Single by Matt Monro

from the album My Kind of Girl
- B-side: "You're the Top of My Hit Parade"
- Released: 1960
- Genre: Traditional pop
- Label: Parlophone
- Songwriters: Norman Newell (as David West) & Cyril Ornadel

Matt Monro singles chronology
| "I'll Know Her" (1960) | "Portrait of My Love" (1960) | "My Kind of Girl" (1961) |

= Portrait of My Love =

1960 song by Matt Monro

"Portrait of My Love" is a song written by Norman Newell and Cyril Ornadel, which was released by Matt Monro in 1960, and was an international hit for Steve Lawrence in 1961.

==Matt Monro version==
In 1960, Matt Monro released the song as a single. The song was Monro's first hit single, and spent 16 weeks on the UK's Record Retailer chart, reaching No. 3, also reaching No. 3 on the UK's New Musical Express chart. In 1961, the song was released on Monro's album My Kind of Girl.

=== Charts ===

| Chart (1961) | Peak position |
|---|---|
| New Zealand (lever hit parade) | 5 |
| UK Record Retailer | 3 |
| UK New Musical Express | 3 |

==Steve Lawrence version==

In 1961, Steve Lawrence released a version of the song as a single and on the album Portrait of My Love. Lawrence's version became an international hit and spent 16 weeks on the Billboard Hot 100 chart, peaking at No. 9, while reaching No. 1 in the Philippines, No. 7 in Australia, and No. 9 on Canada's CHUM Hit Parade.

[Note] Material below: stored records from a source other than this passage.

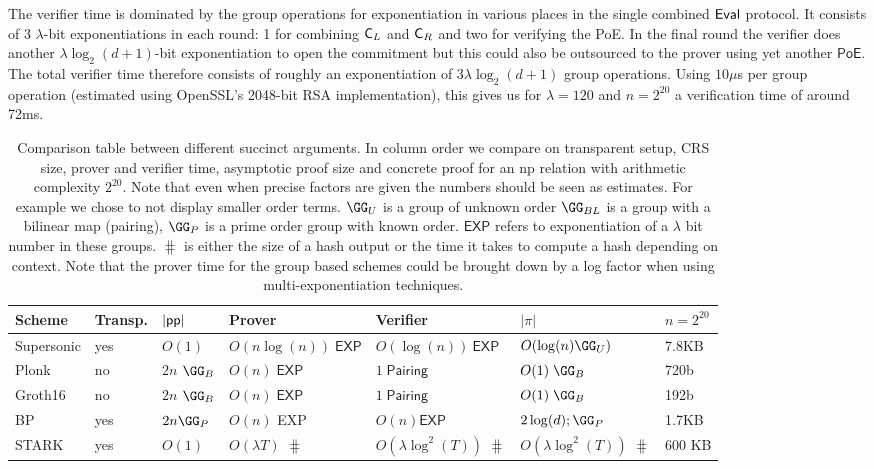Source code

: The verifier time is dominated by the group operations for exponentiation in various places in the single combined $\textsf{{Eval}}$ protocol. It consists of 3 $\lambda$-bit exponentiations in each round: 1 for combining $\mathsf{C}_L$ and $\mathsf{C}_R$ and two for verifying the \textsf{PoE}. In the final round the verifier does another $\lambda \log_2(d+1)$-bit exponentiation to open the commitment but this could also be outsourced to the prover using yet another $\textsf{PoE}$. The total verifier time therefore consists of roughly an exponentiation of $3 \lambda \log_2(d+1)$ group operations. 
Using $10\mu$s per group operation (estimated using OpenSSL's 2048-bit RSA implementation), this gives us for $\lambda=120$ and $n=2^{20}$ a verification time of around 72ms. 
\begin{table}[!htp]
\begin{small}
\begin{tabular}{l||l|l|l|l|l|l}
	Scheme & Transp. & $|\textsf{pp}|$  & Prover & Verifier & $|\pi|$& $n=2^{20}$ \\
	\hline
	\hline
    Supersonic & yes & $O(1)$ & $O( n \log(n) )\; \textsf{EXP}$ & $O(\log(n))~\textsf{EXP}$ & $O(\log(n) \GG_{U})$ & 7.8KB \\
    Plonk \cite{Plonk} & no & $2n$ $\GG_{B}$ & $O(n)\; \textsf{EXP}$  & $1\; \textsf{Pairing} $ & $O(1)\; \GG_{B}$ & 720b \\
        Groth16 \cite{EC:Groth16} & no & $2n$ $\GG_{B}$ & $O(n)\; \textsf{EXP}$  & $1\; \textsf{Pairing} $ & $O(1)\; \GG_{B}$ & 192b \\
       BP \cite{SP:BBBPWM18} & yes &$2 n \GG_{P}$& $O(n)$ \textsf{EXP}& $O(n)\textsf{EXP}$ &$2 \log(d) ; \GG_P$ & 1.7KB\\
       STARK & yes & $O(1)$ & $O(\lambda  T)$ $\hash$ & $O(\lambda \log^2(T))$ $\hash$ & $O(\lambda \log^2(T))$ $\hash$ & 600 KB
\end{tabular}

\caption{Comparison table between different succinct arguments. 
In column order we compare on transparent setup, CRS size, prover and verifier time, asymptotic proof size and concrete proof for an np relation with arithmetic complexity $2^{20}$.
Note that even when precise factors are given the numbers should be seen as  estimates. For example we chose to not display smaller order terms. $\GG_U$ is a group of unknown order $\GG_{BL}$ is a group with a bilinear map (pairing), $\GG_{P}$ is a prime order group with known order. $\textsf{EXP}$ refers to exponentiation of a $\lambda$ bit number in these groups. $\hash$ is either the size of a hash output or the time it takes to compute a hash depending on context. 
Note that the prover time for the group based schemes could be brought down by a log factor when using multi-exponentiation techniques.}
\label{tab:polycommit}
\end{small}
\end{table}

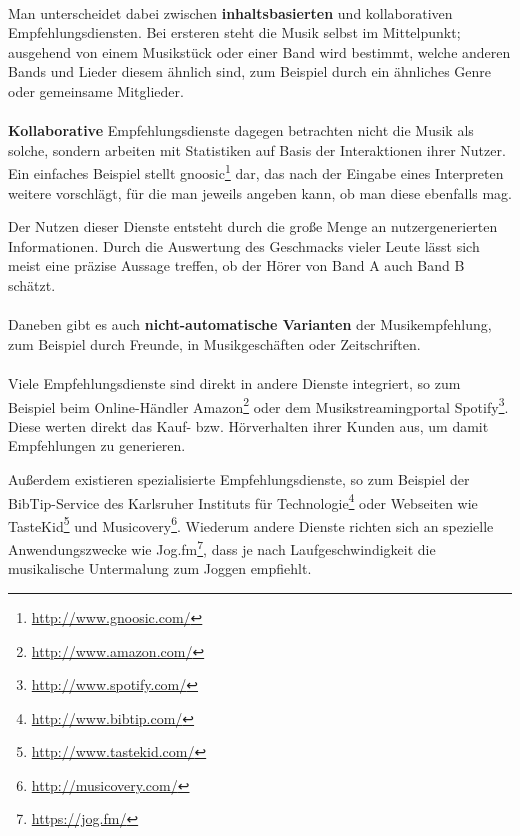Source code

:\paragraph{} Man unterscheidet dabei zwischen \textbf{inhaltsbasierten} und kollaborativen Empfehlungsdiensten. Bei ersteren steht die Musik selbst im Mittelpunkt; ausgehend von einem Musikstück oder einer Band wird bestimmt, welche anderen Bands und Lieder diesem ähnlich sind, zum Beispiel durch ein ähnliches Genre oder gemeinsame Mitglieder.

\paragraph{} \textbf{Kollaborative} Empfehlungsdienste dagegen betrachten nicht die Musik als solche, sondern arbeiten mit Statistiken auf Basis der Interaktionen ihrer Nutzer. Ein einfaches Beispiel stellt gnoosic\footnote{\url{http://www.gnoosic.com/}} dar, das nach der Eingabe eines Interpreten weitere vorschlägt, für die man jeweils angeben kann, ob man diese ebenfalls mag. 

Der Nutzen dieser Dienste entsteht durch die große Menge an nutzergenerierten Informationen. Durch die Auswertung des Geschmacks vieler Leute lässt sich meist eine präzise Aussage treffen, ob der Hörer von Band A auch Band B schätzt.

\paragraph{} Daneben gibt es auch \textbf{nicht-automatische Varianten} der Musikempfehlung, zum Beispiel durch Freunde, in Musikgeschäften oder Zeitschriften.

\paragraph{} Viele Empfehlungsdienste sind direkt in andere Dienste integriert, so zum Beispiel beim Online-Händler Amazon\footnote{\url{http://www.amazon.com/}} oder dem Musikstreamingportal Spotify\footnote{\url{http://www.spotify.com/}}. Diese werten direkt das Kauf- bzw. Hörverhalten ihrer Kunden aus, um damit Empfehlungen zu generieren.  

Außerdem existieren spezialisierte Empfehlungsdienste, so zum Beispiel der BibTip-Service des Karlsruher Instituts für Technologie\footnote{\url{http://www.bibtip.com/}} oder Webseiten wie TasteKid\footnote{\url{http://www.tastekid.com/}} und Musicovery\footnote{\url{http://musicovery.com/}}. Wiederum andere Dienste richten sich an spezielle Anwendungszwecke wie Jog.fm\footnote{\url{https://jog.fm/}}, dass je nach Laufgeschwindigkeit die musikalische Untermalung zum Joggen empfiehlt.

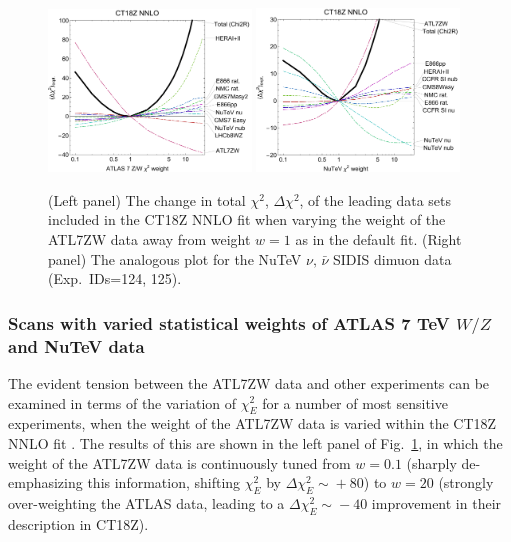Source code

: \begin{figure}[htbp]
\begin{center}
	\includegraphics[width=0.48\textwidth]{./fig/ATL7ZWWT_scan2Tct18z.pdf}\quad
	\includegraphics[width=0.48\textwidth]{./fig/NuTeVWT_scan2Tct18z.pdf}
	\caption{(Left panel) The change in total $\chi^2$, $\Delta \chi^2$, of the leading data sets included in the CT18Z NNLO fit
	when varying the weight of the ATL7ZW data away from weight $w\!=\!1$ as in the default fit. (Right panel)
	The analogous plot for the NuTeV $\nu,\, \bar{\nu}$ SIDIS dimuon data (Exp.~IDs=124, 125).
	}
\label{fig:lm_wht}
\end{center}
\end{figure}

\subsubsection{Scans with varied statistical weights of ATLAS 7 TeV $W/Z$ and NuTeV data}
\label{sec:ATL7ZWchi2wt}

The evident tension between the ATL7ZW data and other experiments can
be examined in terms of the variation of $\chi^2_E$ for a number of 
most sensitive experiments, when the weight of the ATL7ZW data is varied
within the CT18Z NNLO fit \cite{Collins:2001es}.  
The results of this are shown in the left panel of
Fig.~\ref{fig:lm_wht}, in which the weight of the ATL7ZW data is
continuously tuned from $w\!=\!0.1$ (sharply de-emphasizing this information, shifting $\chi^2_E$ by $\Delta \chi^2_E\! \sim\! +80$)
to $w\!=\!20$ (strongly over-weighting the ATLAS data, leading to a
$\Delta \chi^2_E\! \sim\! -40$ improvement in their description in CT18Z). 

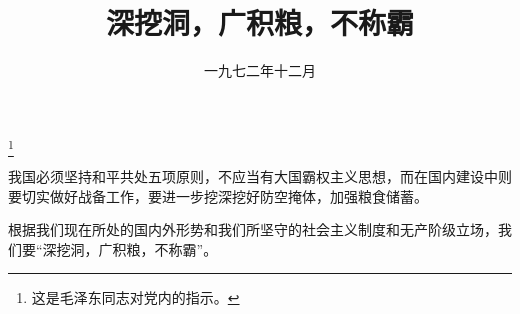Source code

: 
\title{深挖洞，广积粮，不称霸}
\date{一九七二年十二月}
\thanks{这是毛泽东同志对党内的指示。}
\maketitle


我国必须坚持和平共处五项原则，不应当有大国霸权主义思想，而在国内建设中则要切实做好战备工作，要进一步挖深挖好防空掩体，加强粮食储蓄。

根据我们现在所处的国内外形势和我们所坚守的社会主义制度和无产阶级立场，我们要“深挖洞，广积粮，不称霸”。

Lawrence's version was ranked No. 30 on Billboards end of year "Hot 100 for 1961Top Sides of the Year" and No. 81 on Cash Boxs "Top 100 Chart Hits of 1961".

In 1962, Steve Lawrence was nominated for a Grammy Award for Best Male Pop Vocal Performance for his rendition of "Portrait of My Love".

==Awards==
In 1961, the song won songwriters Norman Newell and Cyril Ornadel the Songwriters' Guild of Great Britain's Ivor Novello Award for "Outstanding Song of 1960".

In 1999, the song was honored at the BMI Awards in London for having two million radio plays.

==Other versions==
- In 1965, the song became the theme of a Filipino film by the same title, released by Sampaguita Pictures and starring Eddie Gutierrez and Susan Roces.
- In 1967, the Tokens released a cover version of the song as a single. Their version spent eight weeks on the Billboard Hot 100, reaching No. 36, while reaching No. 25 on the Cash Box Top 100, No. 34 on Record Worlds "100 Top Pops", and No. 23 on Canada's RPM 100.
- In 2005, Rick Astley released a cover of the song for his sixth studio album, Portrait.